In a move that is sure to reverberate in the worst way throughout the offices of beleaguered DBB/Chicago, Bob Lachky said today that he is leaving his post as chief creative officer at Anheuser-Busch at the end of February, bringing to an end a 20-year stint at America's most prominent brewery. In an interview Tuesday, Lachky said he is still mulling what he wants to do next, but his job of overseeing creative development of advertising for A-B's portfolio of beer brands will not be filled.

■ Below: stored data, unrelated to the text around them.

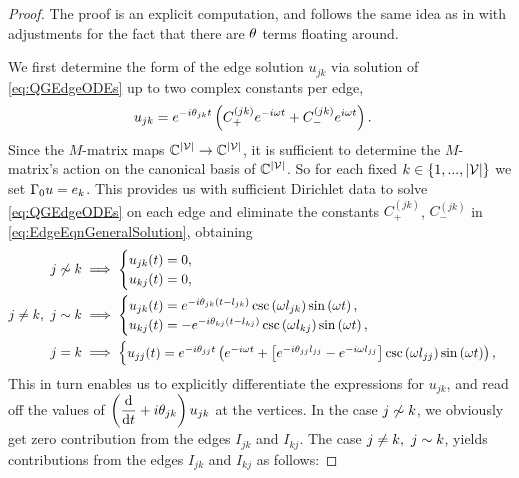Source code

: \begin{proof}
	The proof is an explicit computation, and follows the same idea as in \cite{ershova2014isospectrality} with adjustments for the fact that there are $\theta$ terms floating around. \newline
	
	We first determine the form of the edge solution $u_{jk}$ via solution of \eqref{eq:QGEdgeODEs} up to two complex constants per edge,
	\begin{align} \label{eq:EdgeEqnGeneralSolution}
		u_{jk} &= e^{-i\theta_{jk}t}\left(  C_{+}^{(jk)}e^{-i\omega t} + C_{-}^{(jk)}e^{i\omega t}  \right).
	\end{align}
	Since the $M$-matrix maps $\mathbb{C}^{\left\lvert \mathcal{V} \right\rvert}\rightarrow\mathbb{C}^{\left\lvert \mathcal{V} \right\rvert}$, it is sufficient to determine the $M$-matrix's action on the canonical basis of $\mathbb{C}^{\left\lvert \mathcal{V} \right\rvert}$.
	So for each fixed $k\in\left\{ 1,...,\left\lvert \mathcal{V} \right\rvert \right\}$ we set $\Gamma_0 u = e_k$.
	This provides us with sufficient Dirichlet data to solve \eqref{eq:QGEdgeODEs} on each edge and eliminate the constants $C_{+}^{(jk)}$, $C_{-}^{(jk)}$ in \eqref{eq:EdgeEqnGeneralSolution}, obtaining
	\begin{align*}
		j\not\sim k &\implies
		\begin{cases}
			u_{jk}(t) = 0, \\
			u_{kj}(t) = 0,
		\end{cases} \\
		j\neq k, \ j\sim k &\implies
		\begin{cases}
			u_{jk}(t) = e^{-i\theta_{jk}\left( t-l_{jk} \right)}\csc\left( \omega l_{jk} \right)\sin\left( \omega t \right), \\
			u_{kj}(t) = -e^{-i\theta_{kj}\left( t-l_{kj} \right)}\csc\left( \omega l_{kj} \right)\sin\left( \omega t \right),
		\end{cases} \\
		j = k &\implies 
		\begin{cases}
			u_{jj}(t) = e^{-i\theta_{jj}t} \left(  e^{-i\omega t} + \left[ e^{-i\theta_{jj}l_{jj}}-e^{-i\omega l_{jj}} \right]\csc\left( \omega l_{jj} \right)\sin\left( \omega t \right)   \right),
		\end{cases}
	\end{align*}
	This in turn enables us to explicitly differentiate the expressions for $u_{jk}$, and read off the values of $\left( \dfrac{\mathrm{d}}{\mathrm{d}t}+i\theta_{jk} \right)u_{jk}$ at the vertices.
	In the case $j\not\sim k$, we obviously get zero contribution from the edges $I_{jk}$ and $I_{kj}$.
	The case $j\neq k, \ j\sim k$, yields contributions from the edges $I_{jk}$ and $I_{kj}$ as follows:

\end{proof}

Instead, that job will be shared by several people in A-B's revamped marketing department, including Vice President, Marketing Keith Levy; Vice President, Trademark Brands Gregg Billmeyer, and Vice President Import, Craft & Specialty Group Andy Goeler.

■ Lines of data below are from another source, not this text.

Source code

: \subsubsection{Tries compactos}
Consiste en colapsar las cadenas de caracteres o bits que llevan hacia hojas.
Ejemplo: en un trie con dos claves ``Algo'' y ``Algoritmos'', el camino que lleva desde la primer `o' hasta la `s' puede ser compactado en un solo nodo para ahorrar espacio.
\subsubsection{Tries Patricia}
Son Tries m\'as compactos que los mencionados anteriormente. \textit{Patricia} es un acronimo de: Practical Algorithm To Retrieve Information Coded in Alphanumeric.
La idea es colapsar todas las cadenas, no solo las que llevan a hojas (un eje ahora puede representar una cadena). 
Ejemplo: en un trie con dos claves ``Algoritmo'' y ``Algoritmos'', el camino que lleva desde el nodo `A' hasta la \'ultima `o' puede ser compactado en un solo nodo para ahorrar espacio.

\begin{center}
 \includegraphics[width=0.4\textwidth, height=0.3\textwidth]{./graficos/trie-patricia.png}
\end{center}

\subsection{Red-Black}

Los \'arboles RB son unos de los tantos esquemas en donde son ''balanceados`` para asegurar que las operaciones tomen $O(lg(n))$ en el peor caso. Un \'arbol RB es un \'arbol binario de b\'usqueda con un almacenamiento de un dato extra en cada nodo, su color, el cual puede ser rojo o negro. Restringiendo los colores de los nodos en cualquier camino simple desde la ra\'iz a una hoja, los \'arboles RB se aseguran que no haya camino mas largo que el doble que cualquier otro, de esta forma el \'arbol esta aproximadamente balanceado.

Lachky's exit comes just a week after the 2009 Super Bowl, where for the first time in a while, none of the seven commercials A-B telecast during the game won USA Today's much-referenced Ad Meter popularity contest. Six of the seven spots that A-B debuted during the game were created by DDB, where Lachky was an account executive for six years before jumping to A-B.
With Lachky's A-B job now being decentralized, it remains to be seen how DDB's relationship with A-B will play out. Because of Lachky's previous ties to DDB, many observers have long maintained he heavily favored the Chicago shop, even though much of its creative for Budweiser and Bud Light hasn't been especially fresh or attention-grabbing the past several years. And the agency failed to make A-B's hugely expensive Bud.tv online venture a must-visit destination.

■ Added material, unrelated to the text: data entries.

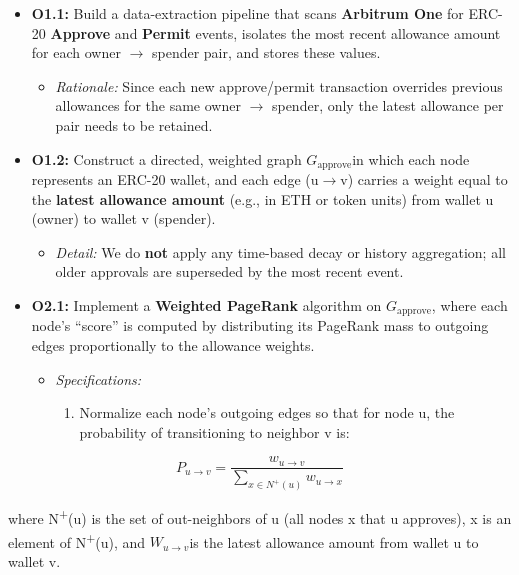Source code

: \begin{itemize}
\item[\textbullet] \textbf{O1.1: }Build a data-extraction pipeline that scans \textbf{Arbitrum One} for ERC-20 \textbf{Approve }and \textbf{Permit }events, isolates the most recent allowance amount for each owner \(\to\) spender pair, and stores these values.
\begin{itemize}
\item[\textendash] \emph{Rationale: }Since each new approve/permit transaction overrides previous allowances for the same owner \(\to\) spender, only the latest allowance per pair needs to be retained.
\end{itemize}
\item[\textbullet] \textbf{O1.2: }Construct a directed, weighted graph $G_{\text{approve}}$in which each node represents an ERC-20 wallet, and each edge (u\(\to\)v) carries a weight equal to the \textbf{latest allowance amount }(e.g., in ETH or token units) from wallet u (owner) to wallet v (spender).
\begin{itemize}
\item[\textendash] \emph{Detail: }We do \textbf{not }apply any time-based decay or history aggregation; all older approvals are superseded by the most recent event.
\end{itemize}
\end{itemize}

\begin{itemize}
\item[\textbullet] \textbf{O2.1: }Implement a \textbf{Weighted PageRank }algorithm on $G_{\text{approve}}$, where each node's ``score'' is computed by distributing its PageRank mass to outgoing edges proportionally to the allowance weights.
\begin{itemize}
\item[\textendash] \emph{Specifications:}
\begin{enumerate}
\item[(a)] Normalize each node's outgoing edges so that for node u, the probability of transitioning to neighbor v is:
\end{enumerate}
\end{itemize}
\end{itemize}
\[P_{u\to v} = \frac{w_{u\to v}}{\sum _{x\in N^{+}(u)}w_{u\to x}}\]

where N\textsuperscript{+}(u) is the set of out-neighbors of u (all nodes x that u approves), x is an element of N\textsuperscript{+}(u), and $W_{u\to v}$is the latest allowance amount from wallet u to wallet v.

With A-B now under InBev's control, the Belgium-based brewing giant may decide it wants to shake up the St. Louis brewery's agency roster, which also includes Cannonball in St. Louis, LatinWorks in Austin, Tex., and Euro RSCG in Chicago. The exit of Lachky paves the way for that possible eventuality. But on Tuesday, Lachky and others at the brewery insisted DDB is still the lead agency and would continue in that role for the foreseeable future. If DDB were to hold on to some or all of its A-B business, InBev, which is known for running a tight ship, could also try to get more work out of the agency for less money.
But even as DDB's relationship with A-B is taking a potentially disturbing turn, much more remains unsettled within DDB, where a year after the suicide of creative leader Paul Tilley, agency leader Rick Carpenter has yet to name a new chief creative officer. Sources say the funds needed to cover the salary of a new creative honcho have been tied up in payments to Tilley's widow over the past year.
Lachky's departure also comes just a month after the abrupt retirement of another powerful A-B marketing executive Tony Ponturo. As recently as last fall, trade publication Advertising Age indicated Anheuser-Busch's top marketing executives had been resigned by InBev and were paid bonuses to continue on with the company. But obviously, things have changed at A-B.